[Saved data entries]
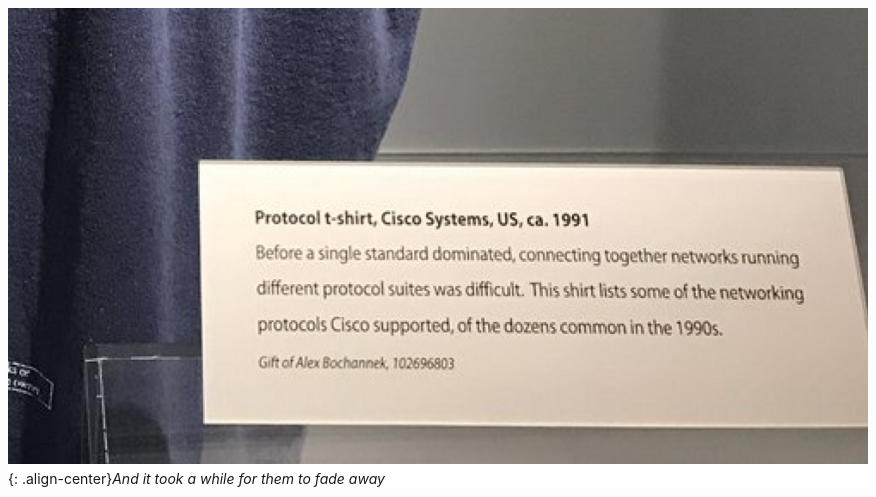![standards](/assets/images/cy19q1/cy19q1m3/svet-23.png){: .align-center}*And it took a while for them to fade away*
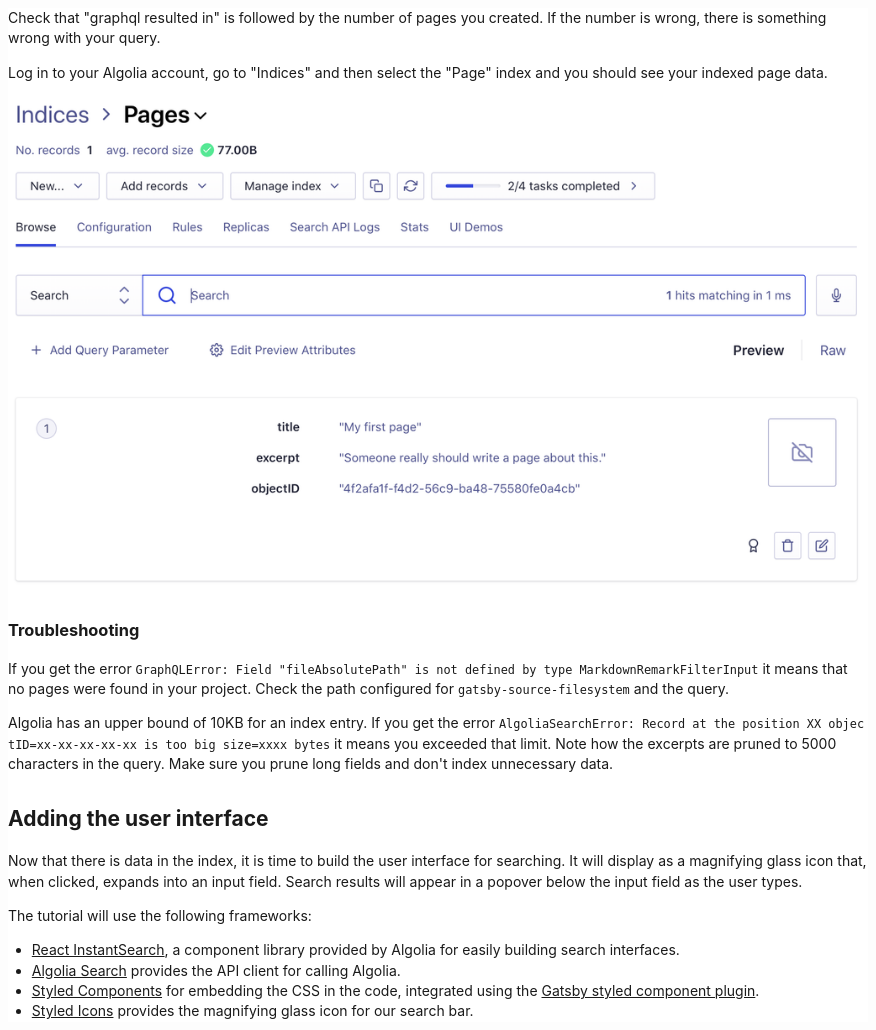 Check that "graphql resulted in" is followed by the number of pages you created. If the number is wrong, there is something wrong with your query.

Log in to your Algolia account, go to "Indices" and then select the "Page" index and you should see your indexed page data.

![Algolia index displaying the indexed page](./images/algolia-index.png)

### Troubleshooting

If you get the error `GraphQLError: Field "fileAbsolutePath" is not defined by type MarkdownRemarkFilterInput` it means that no pages were found in your project. Check the path configured for `gatsby-source-filesystem` and the query.

Algolia has an upper bound of 10KB for an index entry. If you get the error `AlgoliaSearchError: Record at the position XX objectID=xx-xx-xx-xx-xx is too big size=xxxx bytes` it means you exceeded that limit. Note how the excerpts are pruned to 5000 characters in the query. Make sure you prune long fields and don't index unnecessary data.

## Adding the user interface

Now that there is data in the index, it is time to build the user interface for searching. It will display as a magnifying glass icon that, when clicked, expands into an input field. Search results will appear in a popover below the input field as the user types.

The tutorial will use the following frameworks:

- [React InstantSearch](https://community.algolia.com/react-instantsearch), a component library provided by Algolia for easily building search interfaces.
- [Algolia Search](https://www.npmjs.com/package/algoliasearch) provides the API client for calling Algolia.
- [Styled Components](https://styled-components.com) for embedding the CSS in the code, integrated using the [Gatsby styled component plugin](/packages/gatsby-plugin-styled-components/).
- [Styled Icons](https://styled-icons.js.org/) provides the magnifying glass icon for our search bar.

# Task prompt:
Check each line above for "user" and return the ones that have it.

# Response below:
## Adding the user interface
Now that there is data in the index, it is time to build the user interface for searching. It will display as a magnifying glass icon that, when clicked, expands into an input field. Search results will appear in a popover below the input field as the user types.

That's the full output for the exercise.